From prepubescent kids pretending to shave, to the offspring of smokers taking up their parents’ addiction, children often copy the exact behaviors of their parents.

Now science shows this trait universal to all human children, and may help explain how people pass their culture from one generation to the next.

“[Scientists] have been finding this odd effect where children will copy everything that they see an adult demonstrate to them, even if there are clear or obvious reasons why those actions would be irrelevant," said Mark Nielsen, a psychologist at the University of Queensland in Australia, and lead researcher on the new study. “It's something that we know that other primates don't do.”

When shown how to complete a task like opening a box or using a tool, chimpanzee babies will perform the task in the most efficient manner, even if their parent performs the same task inefficiently. Conversely, human children will copy the exact behavior of their parents, even if it involves elements unrelated to the final goal.

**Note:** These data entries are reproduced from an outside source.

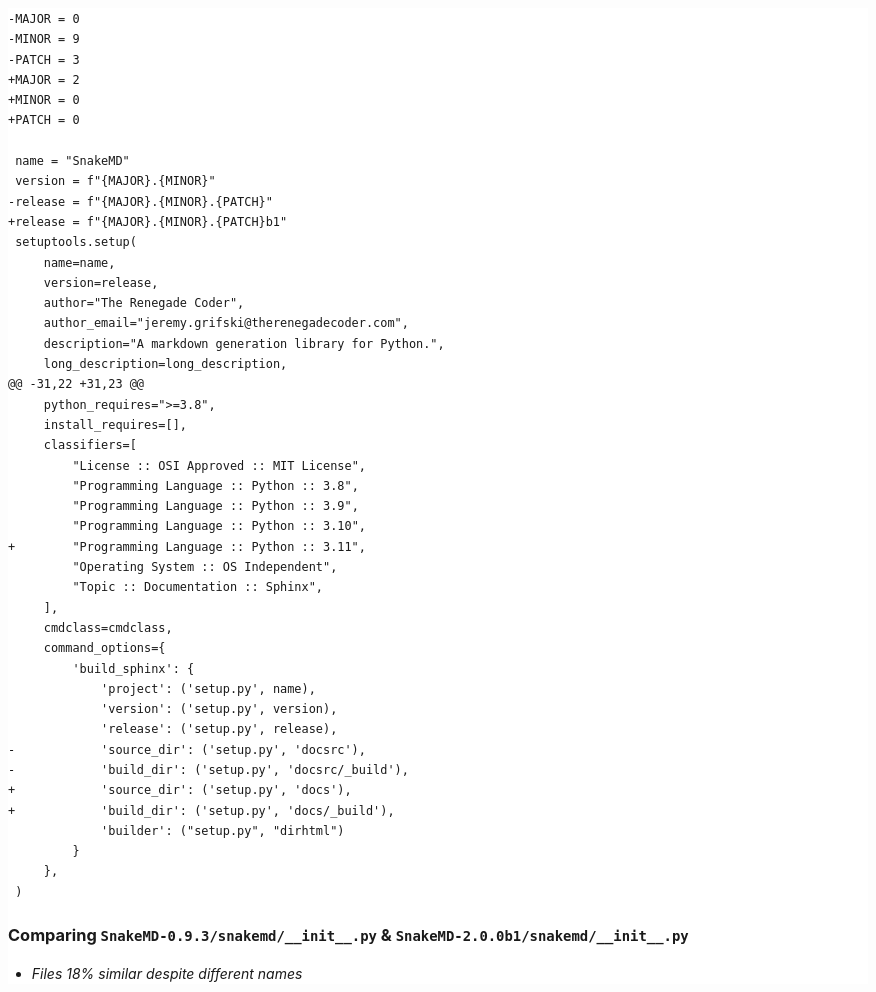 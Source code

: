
 ```
-MAJOR = 0
-MINOR = 9
-PATCH = 3
+MAJOR = 2
+MINOR = 0
+PATCH = 0
 
 name = "SnakeMD"
 version = f"{MAJOR}.{MINOR}"
-release = f"{MAJOR}.{MINOR}.{PATCH}"
+release = f"{MAJOR}.{MINOR}.{PATCH}b1"
 setuptools.setup(
     name=name,
     version=release,
     author="The Renegade Coder",
     author_email="jeremy.grifski@therenegadecoder.com",
     description="A markdown generation library for Python.",
     long_description=long_description,
@@ -31,22 +31,23 @@
     python_requires=">=3.8",
     install_requires=[],
     classifiers=[
         "License :: OSI Approved :: MIT License",
         "Programming Language :: Python :: 3.8",
         "Programming Language :: Python :: 3.9",
         "Programming Language :: Python :: 3.10",
+        "Programming Language :: Python :: 3.11",
         "Operating System :: OS Independent",
         "Topic :: Documentation :: Sphinx",
     ],
     cmdclass=cmdclass,
     command_options={
         'build_sphinx': {
             'project': ('setup.py', name),
             'version': ('setup.py', version),
             'release': ('setup.py', release),
-            'source_dir': ('setup.py', 'docsrc'),
-            'build_dir': ('setup.py', 'docsrc/_build'),
+            'source_dir': ('setup.py', 'docs'),
+            'build_dir': ('setup.py', 'docs/_build'),
             'builder': ("setup.py", "dirhtml")
         }
     },
 )
```

### Comparing `SnakeMD-0.9.3/snakemd/__init__.py` & `SnakeMD-2.0.0b1/snakemd/__init__.py`

 * *Files 18% similar despite different names*
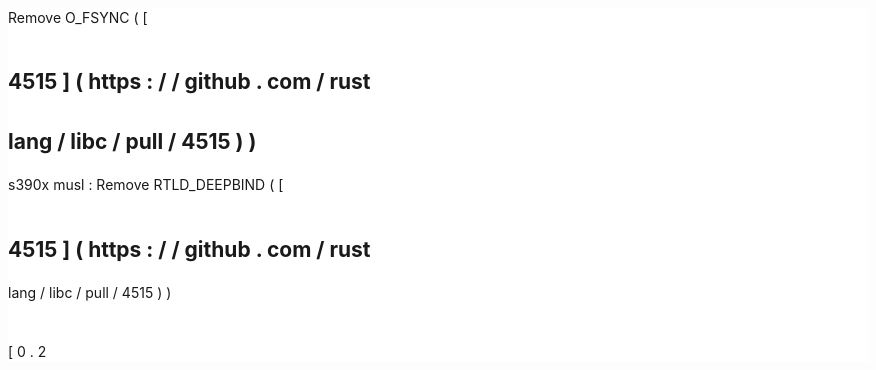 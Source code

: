 Remove
O_FSYNC
(
[
#
4515
]
(
https
:
/
/
github
.
com
/
rust
-
lang
/
libc
/
pull
/
4515
)
)
-
s390x
musl
:
Remove
RTLD_DEEPBIND
(
[
#
4515
]
(
https
:
/
/
github
.
com
/
rust
-
lang
/
libc
/
pull
/
4515
)
)
#
#
[
0
.
2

Writing in the journal Psychological Science, Nielsen and a colleague from the University of KwaZulu-Natal in Durban, South Africa, detail how they showed a group of Australian preschoolers and a group of Kalahari Bushman children of the same age, an unnecessarily complex method for opening a box sealed shut with a simple lock. Despite being able to open the box much more easily with their hands, the children in both groups continued to use the overly complex method demonstrated by the adults.

Previously, scientists had only observed that type of inefficient mimicry in children of Western cultures. By proving that children in other cultures copy adults just as faithfully, the University of Queensland researchers believe that have stumbled upon a universal human trait that separates mankind from its closet animal relatives.

The steady accumulation of these unnecessary behaviors over time grew into what humans now understand as culture, the researchers said. And the extreme fidelity of child imitations explains how children pick up these cultural behaviors even before they understand their significance.

Said Nielsen, “We see these sorts of behaviors as being a core part of developing this human cultural mind, where we're so motivated to do things like those around us and be like those around us.”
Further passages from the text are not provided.